Task prompt:
The required output is all lines below that contain the word "exports".

Items from a dataset:
* * * * * * * * *

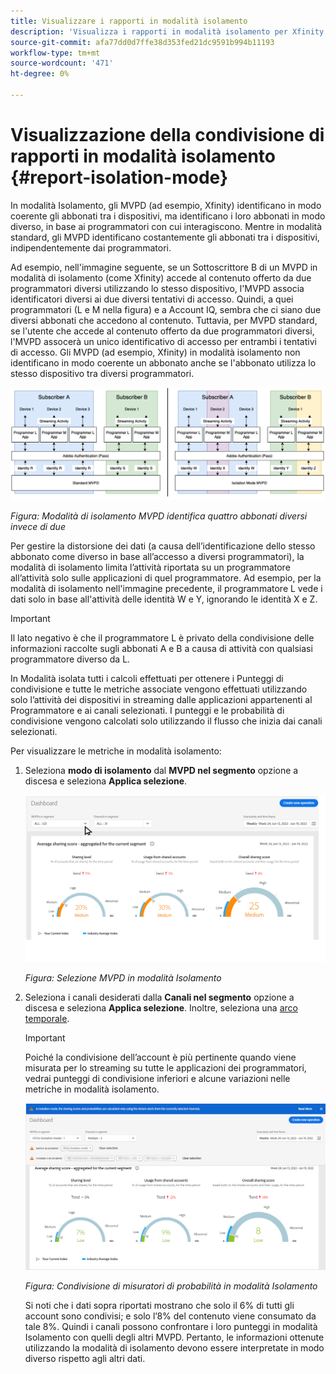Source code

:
 ```yaml
---
title: Visualizzare i rapporti in modalità isolamento
description: 'Visualizza i rapporti in modalità isolamento per Xfinity. '
source-git-commit: afa77dd0d7ffe38d353fed21dc9591b994b11193
workflow-type: tm+mt
source-wordcount: '471'
ht-degree: 0%

---
```



# Visualizzazione della condivisione di rapporti in modalità isolamento {#report-isolation-mode}

In modalità Isolamento, gli MVPD (ad esempio, Xfinity) identificano in modo coerente gli abbonati tra i dispositivi, ma identificano i loro abbonati in modo diverso, in base ai programmatori con cui interagiscono. Mentre in modalità standard, gli MVPD identificano costantemente gli abbonati tra i dispositivi, indipendentemente dai programmatori.

Ad esempio, nell&#39;immagine seguente, se un Sottoscrittore B di un MVPD in modalità di isolamento (come Xfinity) accede al contenuto offerto da due programmatori diversi utilizzando lo stesso dispositivo, l&#39;MVPD associa identificatori diversi ai due diversi tentativi di accesso. Quindi, a quei programmatori (L e M nella figura) e a Account IQ, sembra che ci siano due diversi abbonati che accedono al contenuto. Tuttavia, per MVPD standard, se l&#39;utente che accede al contenuto offerto da due programmatori diversi, l&#39;MVPD assocerà un unico identificativo di accesso per entrambi i tentativi di accesso. Gli MVPD (ad esempio, Xfinity) in modalità isolamento non identificano in modo coerente un abbonato anche se l&#39;abbonato utilizza lo stesso dispositivo tra diversi programmatori.

![](assets/isolation-diff-new.png)

*Figura: Modalità di isolamento MVPD identifica quattro abbonati diversi invece di due*

Per gestire la distorsione dei dati (a causa dell’identificazione dello stesso abbonato come diverso in base all’accesso a diversi programmatori), la modalità di isolamento limita l’attività riportata su un programmatore all’attività solo sulle applicazioni di quel programmatore. Ad esempio, per la modalità di isolamento nell&#39;immagine precedente, il programmatore L vede i dati solo in base all&#39;attività delle identità W e Y, ignorando le identità X e Z.

>[!IMPORTANT]
>
> Il lato negativo è che il programmatore L è privato della condivisione delle informazioni raccolte sugli abbonati A e B a causa di attività con qualsiasi programmatore diverso da L.

In Modalità isolata tutti i calcoli effettuati per ottenere i Punteggi di condivisione e tutte le metriche associate vengono effettuati utilizzando solo l’attività dei dispositivi in streaming dalle applicazioni appartenenti al Programmatore e ai canali selezionati.
I punteggi e le probabilità di condivisione vengono calcolati solo utilizzando il flusso che inizia dai canali selezionati.

Per visualizzare le metriche in modalità isolamento:

1. Seleziona **modo di isolamento** dal **MVPD nel segmento** opzione a discesa e seleziona **Applica selezione**.

   ![](assets/xfinity-in-segment.gif)

   *Figura: Selezione MVPD in modalità Isolamento*

1. Seleziona i canali desiderati dalla **Canali nel segmento** opzione a discesa e seleziona **Applica selezione**. Inoltre, seleziona una [arco temporale](/help/AccountIQ/product-concepts.md#granularity-def).

   >[!IMPORTANT]
   >
   >Poiché la condivisione dell’account è più pertinente quando viene misurata per lo streaming su tutte le applicazioni dei programmatori, vedrai punteggi di condivisione inferiori e alcune variazioni nelle metriche in modalità isolamento.

   ![](assets/aggregate-sharing-isolation.png)

   *Figura: Condivisione di misuratori di probabilità in modalità Isolamento*

   Si noti che i dati sopra riportati mostrano che solo il 6% di tutti gli account sono condivisi; e solo l’8% del contenuto viene consumato da tale 8%. Quindi i canali possono confrontare i loro punteggi in modalità Isolamento con quelli degli altri MVPD. Pertanto, le informazioni ottenute utilizzando la modalità di isolamento devono essere interpretate in modo diverso rispetto agli altri dati.
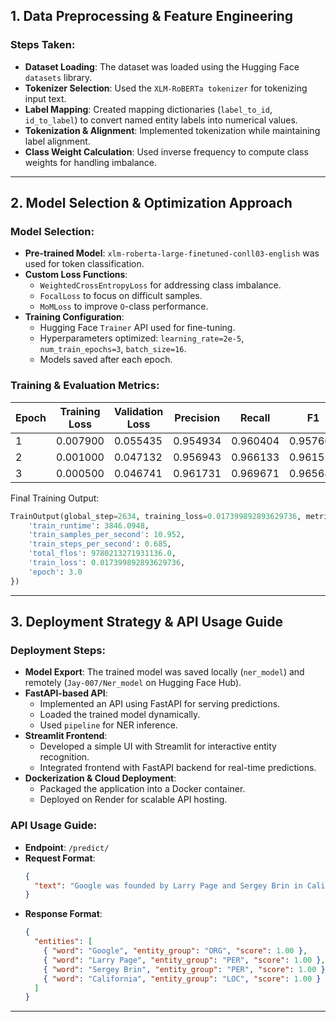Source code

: 
## 1. Data Preprocessing & Feature Engineering

### Steps Taken:

- **Dataset Loading**: The dataset was loaded using the Hugging Face `datasets` library.
- **Tokenizer Selection**: Used the `XLM-RoBERTa tokenizer` for tokenizing input text.
- **Label Mapping**: Created mapping dictionaries (`label_to_id`, `id_to_label`) to convert named entity labels into numerical values.
- **Tokenization & Alignment**: Implemented tokenization while maintaining label alignment.
- **Class Weight Calculation**: Used inverse frequency to compute class weights for handling imbalance.

---

## 2. Model Selection & Optimization Approach

### Model Selection:

- **Pre-trained Model**: `xlm-roberta-large-finetuned-conll03-english` was used for token classification.
- **Custom Loss Functions**:
  - `WeightedCrossEntropyLoss` for addressing class imbalance.
  - `FocalLoss` to focus on difficult samples.
  - `MoMLoss` to improve `O`-class performance.
- **Training Configuration**:
  - Hugging Face `Trainer` API used for fine-tuning.
  - Hyperparameters optimized: `learning_rate=2e-5`, `num_train_epochs=3`, `batch_size=16`.
  - Models saved after each epoch.

### Training & Evaluation Metrics:

| Epoch | Training Loss | Validation Loss | Precision | Recall   | F1       | Accuracy |
| ----- | ------------- | --------------- | --------- | -------- | -------- | -------- |
| 1     | 0.007900      | 0.055435        | 0.954934  | 0.960404 | 0.957661 | 0.991914 |
| 2     | 0.001000      | 0.047132        | 0.956943  | 0.966133 | 0.961516 | 0.993103 |
| 3     | 0.000500      | 0.046741        | 0.961731  | 0.969671 | 0.965685 | 0.993707 |

Final Training Output:

```python
TrainOutput(global_step=2634, training_loss=0.017399892893629736, metrics={
    'train_runtime': 3846.0948,
    'train_samples_per_second': 10.952,
    'train_steps_per_second': 0.685,
    'total_flos': 9780213271931136.0,
    'train_loss': 0.017399892893629736,
    'epoch': 3.0
})
```

---

## 3. Deployment Strategy & API Usage Guide

### Deployment Steps:

- **Model Export**: The trained model was saved locally (`ner_model`) and remotely (`Jay-007/Ner_model` on Hugging Face Hub).
- **FastAPI-based API**:
  - Implemented an API using FastAPI for serving predictions.
  - Loaded the trained model dynamically.
  - Used `pipeline` for NER inference.
- **Streamlit Frontend**:
  - Developed a simple UI with Streamlit for interactive entity recognition.
  - Integrated frontend with FastAPI backend for real-time predictions.
- **Dockerization & Cloud Deployment**:
  - Packaged the application into a Docker container.
  - Deployed on Render for scalable API hosting.

### API Usage Guide:

- **Endpoint**: `/predict/`
- **Request Format**:
  ```json
  {
    "text": "Google was founded by Larry Page and Sergey Brin in California."
  }
  ```
- **Response Format**:
  ```json
  {
    "entities": [
      { "word": "Google", "entity_group": "ORG", "score": 1.00 },
      { "word": "Larry Page", "entity_group": "PER", "score": 1.00 },
      { "word": "Sergey Brin", "entity_group": "PER", "score": 1.00 },
      { "word": "California", "entity_group": "LOC", "score": 1.00 }
    ]
  }
  ```

---

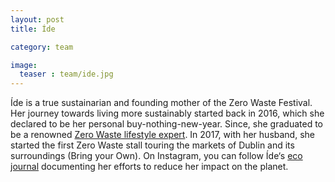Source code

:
 ```yaml
---
layout: post
title: Íde

category: team

image:
  teaser : team/ide.jpg
---
```


Íde is a true sustainarian and founding mother of the Zero Waste Festival. Her journey towards living more sustainably started back in 2016, which she declared to be her personal buy-nothing-new-year. Since, she graduated to be a renowned [Zero Waste lifestyle expert](https://www.tipperarylive.ie/news/home/307930/lifestyle-expert-to-visit-cashel.html). In 2017, with her husband, she started the first Zero Waste stall touring the markets of Dublin and its surroundings (Bring your Own). On Instagram, you can follow Íde‘s [eco journal](https://www.instagram.com/itseasyifyouwantto/) documenting her efforts to reduce her impact on the planet. 
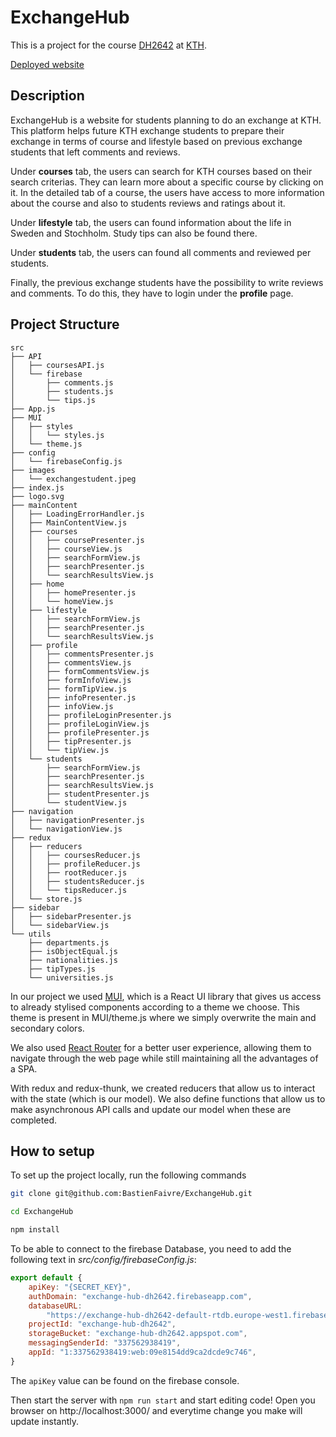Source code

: # ExchangeHub

This is a project for the course [DH2642](https://www.kth.se/student/kurser/kurs/DH2642?l=en) at [KTH](https://www.kth.se/en).

[Deployed website](http://159.69.42.15:3000)

## Description

ExchangeHub is a website for students planning to do an exchange at KTH. This platform helps future KTH exchange students to prepare their exchange in terms of course and lifestyle based on previous exchange students that left comments and reviews.

Under **courses** tab, the users can search for KTH courses based on their search criterias. They can learn more about a specific course by clicking on it. In the detailed tab of a course, the users have access to more information about the course and also to students reviews and ratings about it.

Under **lifestyle** tab, the users can found information about the life in Sweden and Stochholm. Study tips can also be found there.

Under **students** tab, the users can found all comments and reviewed per students.

Finally, the previous exchange students have the possibility to write reviews and comments. To do this, they have to login under the **profile** page.

## Project Structure

    src
    ├── API
    │   ├── coursesAPI.js
    │   └── firebase
    │       ├── comments.js
    │       ├── students.js
    │       └── tips.js
    ├── App.js
    ├── MUI
    │   ├── styles
    │   │   └── styles.js
    │   └── theme.js
    ├── config
    │   └── firebaseConfig.js
    ├── images
    │   └── exchangestudent.jpeg
    ├── index.js
    ├── logo.svg
    ├── mainContent
    │   ├── LoadingErrorHandler.js
    │   ├── MainContentView.js
    │   ├── courses
    │   │   ├── coursePresenter.js
    │   │   ├── courseView.js
    │   │   ├── searchFormView.js
    │   │   ├── searchPresenter.js
    │   │   └── searchResultsView.js
    │   ├── home
    │   │   ├── homePresenter.js
    │   │   └── homeView.js
    │   ├── lifestyle
    │   │   ├── searchFormView.js
    │   │   ├── searchPresenter.js
    │   │   └── searchResultsView.js
    │   ├── profile
    │   │   ├── commentsPresenter.js
    │   │   ├── commentsView.js
    │   │   ├── formCommentsView.js
    │   │   ├── formInfoView.js
    │   │   ├── formTipView.js
    │   │   ├── infoPresenter.js
    │   │   ├── infoView.js
    │   │   ├── profileLoginPresenter.js
    │   │   ├── profileLoginView.js
    │   │   ├── profilePresenter.js
    │   │   ├── tipPresenter.js
    │   │   └── tipView.js
    │   └── students
    │       ├── searchFormView.js
    │       ├── searchPresenter.js
    │       ├── searchResultsView.js
    │       ├── studentPresenter.js
    │       └── studentView.js
    ├── navigation
    │   ├── navigationPresenter.js
    │   └── navigationView.js
    ├── redux
    │   ├── reducers
    │   │   ├── coursesReducer.js
    │   │   ├── profileReducer.js
    │   │   ├── rootReducer.js
    │   │   ├── studentsReducer.js
    │   │   └── tipsReducer.js
    │   └── store.js
    ├── sidebar
    │   ├── sidebarPresenter.js
    │   └── sidebarView.js
    └── utils
        ├── departments.js
        ├── isObjectEqual.js
        ├── nationalities.js
        ├── tipTypes.js
        └── universities.js

In our project we used [MUI](https://mui.com/), which is a React UI library that gives us access to already stylised components according to a theme we choose. This theme is present in MUI/theme.js where we simply overwrite the main and secondary colors.

We also used [React Router](https://reactrouter.com/docs/en/v6) for a better user experience, allowing them to navigate through the web page while still maintaining all the advantages of a SPA.

With redux and redux-thunk, we created reducers that allow us to interact with the state (which is our model). We also define functions that allow us to make asynchronous API calls and update our model when these are completed.

## How to setup

To set up the project locally, run the following commands

```bash
git clone git@github.com:BastienFaivre/ExchangeHub.git

cd ExchangeHub

npm install
```

To be able to connect to the firebase Database, you need to add the following text in _src/config/firebaseConfig.js_:

```js
export default {
    apiKey: "{SECRET_KEY}",
    authDomain: "exchange-hub-dh2642.firebaseapp.com",
    databaseURL:
        "https://exchange-hub-dh2642-default-rtdb.europe-west1.firebasedatabase.app",
    projectId: "exchange-hub-dh2642",
    storageBucket: "exchange-hub-dh2642.appspot.com",
    messagingSenderId: "337562938419",
    appId: "1:337562938419:web:09e8154dd9ca2dcde9c746",
}
```

The `apiKey` value can be found on the firebase console.

Then start the server with `npm run start` and start editing code! Open you browser on http://localhost:3000/ and everytime change you make will update instantly.
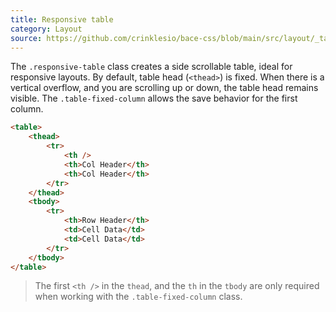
 ```yaml
---
title: Responsive table
category: Layout
source: https://github.com/crinklesio/bace-css/blob/main/src/layout/_tables.scss
---
```


The `.responsive-table` class creates a side scrollable table, ideal for responsive layouts. By default, table head (`<thead>`) is fixed. When there is a vertical overflow, and you are scrolling up or down, the table head remains visible. The `.table-fixed-column` allows the save behavior for the first column.

```html
<table>
	<thead>
		<tr>
			<th />
			<th>Col Header</th>
			<th>Col Header</th>
		</tr>
	</thead>
	<tbody>
		<tr>
			<th>Row Header</th>
			<td>Cell Data</td>
			<td>Cell Data</td>
		</tr>
	</tbody>
</table>
```

> The first `<th />` in the `thead`, and the `th` in the `tbody` are only required when working with the `.table-fixed-column` class.
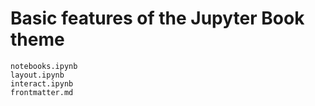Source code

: # Basic features of the Jupyter Book theme

```{toctree}
notebooks.ipynb
layout.ipynb
interact.ipynb
frontmatter.md
```
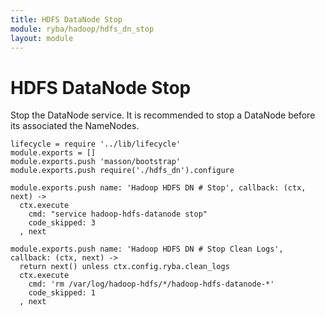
 ```yaml
---
title: HDFS DataNode Stop
module: ryba/hadoop/hdfs_dn_stop
layout: module
---
```


# HDFS DataNode Stop

Stop the DataNode service. It is recommended to stop a DataNode before its 
associated the NameNodes.

    lifecycle = require '../lib/lifecycle'
    module.exports = []
    module.exports.push 'masson/bootstrap'
    module.exports.push require('./hdfs_dn').configure

    module.exports.push name: 'Hadoop HDFS DN # Stop', callback: (ctx, next) ->
      ctx.execute
        cmd: "service hadoop-hdfs-datanode stop"
        code_skipped: 3
      , next

    module.exports.push name: 'Hadoop HDFS DN # Stop Clean Logs', callback: (ctx, next) ->
      return next() unless ctx.config.ryba.clean_logs
      ctx.execute
        cmd: 'rm /var/log/hadoop-hdfs/*/hadoop-hdfs-datanode-*'
        code_skipped: 1
      , next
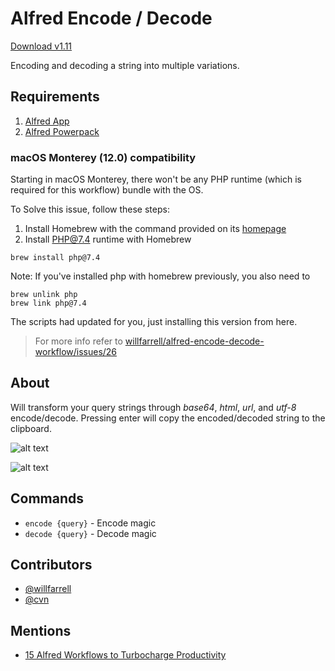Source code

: # Alfred Encode / Decode

[Download v1.11](https://raw.github.com/hoyangtsai/alfred-encode-decode-workflow/master/encode-decode.alfredworkflow)

Encoding and decoding a string into multiple variations.

## Requirements

1. [Alfred App](http://www.alfredapp.com/#download)
2. [Alfred Powerpack](https://buy.alfredapp.com/)

### macOS Monterey (12.0) compatibility

Starting in macOS Monterey, there won't be any PHP runtime (which is required for this workflow) bundle with the OS.

To Solve this issue, follow these steps:

1. Install Homebrew with the command provided on its [homepage](https://brew.sh/)
2. Install PHP@7.4 runtime with Homebrew

```shell
brew install php@7.4
```
 Note: If you've installed php with homebrew previously, you also need to
 
 ```shell
 brew unlink php
 brew link php@7.4
 ```

The scripts had updated for you, just installing this version from here.

> For more info refer to [willfarrell/alfred-encode-decode-workflow/issues/26](https://github.com/willfarrell/alfred-encode-decode-workflow/issues/26)

## About

Will transform your query strings through *base64*, *html*, *url*, and *utf-8* encode/decode. Pressing enter will copy the encoded/decoded string to the clipboard.

![alt text][encode]

![alt text][decode]

## Commands

- `encode {query}` - Encode magic
- `decode {query}` - Decode magic

## Contributors

- [@willfarrell](https://github.com/willfarrell)
- [@cvn](https://github.com/cvn)

## Mentions

- [15 Alfred Workflows to Turbocharge Productivity](http://www.bachyaproductions.com/15-alfred-workflows-turbocharge-productivity/)

[encode]: ./screenshots/encode.png "Encode"
[decode]: ./screenshots/decode.png "Decode"
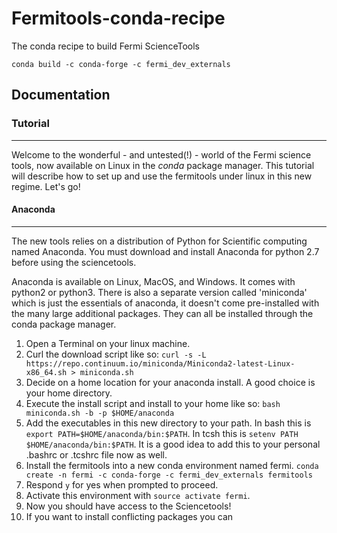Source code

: # Fermitools-conda-recipe

The conda recipe to build Fermi ScienceTools

```
conda build -c conda-forge -c fermi_dev_externals
```

## Documentation

### Tutorial
---------

Welcome to the wonderful - and untested(!) - world of the Fermi science tools,
now available on Linux in the *conda* package manager. This tutorial will
describe how to set up and use the fermitools under linux in this new regime. 
Let's go!

#### Anaconda
--------

The new tools relies on a distribution of Python for Scientific computing named
Anaconda. You must download and install Anaconda for python 2.7 before using
the sciencetools.

Anaconda is available on Linux, MacOS, and Windows. It comes with python2 or
python3. There is also a separate version called 'miniconda' which is just the
essentials of anaconda, it doesn't come pre-installed with the many large 
additional packages. They can all be installed through the conda package
manager.

1. Open a Terminal on your linux machine.
1. Curl the download script like so: `curl -s -L
   https://repo.continuum.io/miniconda/Miniconda2-latest-Linux-x86_64.sh >
   miniconda.sh`
1. Decide on a home location for your anaconda install. A good choice is your
   home directory.
1. Execute the install script and install to your home like so: `bash
   miniconda.sh -b -p $HOME/anaconda`
1. Add the executables in this new directory to your path. In bash this is
   `export PATH=$HOME/anaconda/bin:$PATH`.  In tcsh this is `setenv PATH
   $HOME/anaconda/bin:$PATH`. It is a good idea to add this to your personal
   .bashrc or .tcshrc file now as well.
1. Install the fermitools into a new conda environment named fermi.
  `conda create -n fermi -c conda-forge -c fermi_dev_externals fermitools`
1. Respond `y` for yes when prompted to proceed.
1. Activate this environment with `source activate fermi`.
1. Now you should have access to the Sciencetools!
1. If you want to install conflicting packages you can 


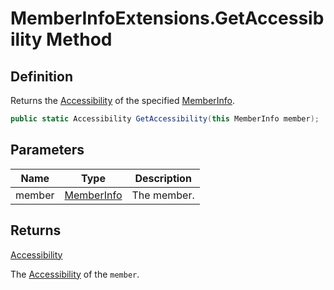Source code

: # MemberInfoExtensions.GetAccessibility Method
## Definition

Returns the [Accessibility](MrKWatkins.Reflection.Accessibility.md) of the specified [MemberInfo](https://learn.microsoft.com/en-gb/dotnet/api/System.Reflection.MemberInfo).

```c#
public static Accessibility GetAccessibility(this MemberInfo member);
```

## Parameters

| Name | Type | Description |
| ---- | ---- | ----------- |
| member | [MemberInfo](https://learn.microsoft.com/en-gb/dotnet/api/System.Reflection.MemberInfo) | The member. |

## Returns

[Accessibility](MrKWatkins.Reflection.Accessibility.md)

The [Accessibility](MrKWatkins.Reflection.Accessibility.md) of the `member`.
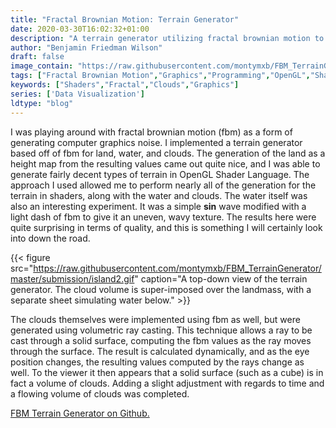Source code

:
 ```yaml
---
title: "Fractal Brownian Motion: Terrain Generator"
date: 2020-03-30T16:02:32+01:00
description: "A terrain generator utilizing fractal brownian motion to produce terrain, water, and clouds using OpenGL Shaders."
author: "Benjamin Friedman Wilson"
draft: false
image_contain: "https://raw.githubusercontent.com/montymxb/FBM_TerrainGenerator/master/submission/cloud2.gif"
tags: ["Fractal Brownian Motion","Graphics","Programming","OpenGL","Shaders","Github"]
keywords: ["Shaders","Fractal","Clouds","Graphics"]
series: ['Data Visualization']
ldtype: "blog"
---
```


I was playing around with fractal brownian motion (fbm) as a form of generating computer graphics noise.
I implemented a terrain generator based off of fbm for land, water, and clouds.
The generation of the land as a height map from the resulting values came out quite nice, and I was able to generate fairly decent types of terrain in OpenGL Shader Language.
The approach I used allowed me to perform nearly all of the generation for the terrain in shaders, along with the water and clouds.
The water itself was also an interesting experiment. It was a simple **sin** wave modified with a light dash of fbm to give it an uneven, wavy texture.
The results here were quite surprising in terms of quality, and this is something I will certainly look into down the road.

{{< figure src="https://raw.githubusercontent.com/montymxb/FBM_TerrainGenerator/master/submission/island2.gif" caption="A top-down view of the terrain generator. The cloud volume is super-imposed over the landmass, with a separate sheet simulating water below." >}}

The clouds themselves were implemented using fbm as well, but were generated using volumetric ray casting.
This technique allows a ray to be cast through a solid surface, computing the fbm values as the ray moves through the surface.
The result is calculated dynamically, and as the eye position changes, the resulting values computed by the rays change as well.
To the viewer it then appears that a solid surface (such as a cube) is in fact a volume of clouds.
Adding a slight adjustment with regards to time and a flowing volume of clouds was completed.

[FBM Terrain Generator on Github.](https://github.com/montymxb/FBM_TerrrainGenerator#readme)
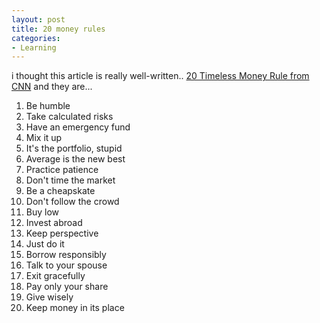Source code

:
 ```yaml
---
layout: post
title: 20 money rules
categories:
- Learning
---
```



i thought this article is really well-written.. [20 Timeless Money Rule from CNN](http://finance.yahoo.com/banking-budgeting/article/103404/20-Timeless-Money-Rules;_ylt=AlZhzG6kXzvnsIl1QC63FCf7OIZ4?mod=oneclick) and they are...

1. Be humble
2. Take calculated risks
3. Have an emergency fund
4. Mix it up
5. It's the portfolio, stupid
6. Average is the new best
7. Practice patience
8. Don't time the market
9. Be a cheapskate
10. Don't follow the crowd
11. Buy low
12. Invest abroad
13. Keep perspective
14. Just do it
15. Borrow responsibly
16. Talk to your spouse
17. Exit gracefully
18. Pay only your share
19. Give wisely
20. Keep money in its place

* * * * * * * * *

Task solution:
    module.exports = []
    module.exports.push 'masson/bootstrap'
    module.exports.push require('./hdfs_dn').configure
    module.exports.push name: 'Hadoop HDFS DN # Stop', callback: (ctx, next) ->
    module.exports.push name: 'Hadoop HDFS DN # Stop Clean Logs', callback: (ctx, next) ->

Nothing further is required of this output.